Tuberculosis (TB) is a chronic bacterial disease caused by Mycobacterium tuberculosis (Mtb) that kills ~1.4 million people every year. A portion of Mtb-infected people develop active disease, characterized by a progressive inflammatory pathology of the lung. Proinflammatory cytokines, such as interleukin-1 β (IL-1β), play an important role in promoting initial resistance to Mtb infection. However, uncontrolled IL-1β production must be avoided to prevent chronic tissue damage. It remains unknown whether exaggerated IL-1β is detrimental during chronic Mtb infection and by which molecular mechanisms IL-1β affects the progressive inflammatory pathology in the lung during Mtb infection.
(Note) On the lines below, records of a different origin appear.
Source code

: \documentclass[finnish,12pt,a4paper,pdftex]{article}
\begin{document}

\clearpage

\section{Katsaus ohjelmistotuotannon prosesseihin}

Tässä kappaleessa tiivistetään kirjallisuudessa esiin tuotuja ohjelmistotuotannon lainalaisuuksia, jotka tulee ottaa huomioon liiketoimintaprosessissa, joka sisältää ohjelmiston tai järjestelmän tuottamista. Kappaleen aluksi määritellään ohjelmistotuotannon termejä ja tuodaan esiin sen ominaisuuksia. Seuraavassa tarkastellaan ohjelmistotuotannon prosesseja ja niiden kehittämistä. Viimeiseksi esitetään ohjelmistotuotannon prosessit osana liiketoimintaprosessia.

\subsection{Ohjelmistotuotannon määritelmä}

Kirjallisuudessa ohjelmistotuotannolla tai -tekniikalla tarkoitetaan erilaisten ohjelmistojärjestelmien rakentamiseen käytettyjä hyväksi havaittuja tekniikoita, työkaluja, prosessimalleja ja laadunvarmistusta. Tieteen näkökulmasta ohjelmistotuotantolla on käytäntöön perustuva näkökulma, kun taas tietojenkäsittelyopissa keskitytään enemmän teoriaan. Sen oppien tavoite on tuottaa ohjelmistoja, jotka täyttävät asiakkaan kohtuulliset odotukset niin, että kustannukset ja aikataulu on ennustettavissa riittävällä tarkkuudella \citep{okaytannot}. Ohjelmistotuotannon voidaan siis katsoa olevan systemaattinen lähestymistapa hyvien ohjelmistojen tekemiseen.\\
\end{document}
Zhang et al. sought to determine naturally occurring polymorphisms in the human IL1B promoter region that could influence the outcome of human TB and to examine the molecular consequences involved in these events. Although a number of single nucleotide polymorphisms (SNPs) in the IL1B gene have been identified and associated with Mtb susceptibility, a definite role of IL1B SNPs remains to be determined. The authors performed a number of correlative analyses between SNPs, production of IL-1β, neutrophil recruitment, bacterial killing, and severity of the disease. They found three SNPs located within the known IL1B promoter region: -31 T>C (rs1143627), -511 G>A (rs16944), and -1473 G>C (rs1143623). The authors identified that the polymorphism rs1143627T correlates with high-IL-1β, but not IL1 receptor antagonist-expressing monocytes, which was associated with increased risk of active tuberculosis and poor clinical outcome. The authors then found that single base change in the IL1B promoter increased the synergistic activity of the transcription factors C/EBPβ and PU.1 that increases IL-1β expression in monocytes and PBMC. Surprisingly, the rs1143627T allele does not impair the antimycobacterial adaptive immune response but promotes neutrophil infiltration to the lung of infected patients. Taken together, these results indicated that the rs1143627T allele is associated with more severe pulmonary TB and the expression of extrapulmonary disease.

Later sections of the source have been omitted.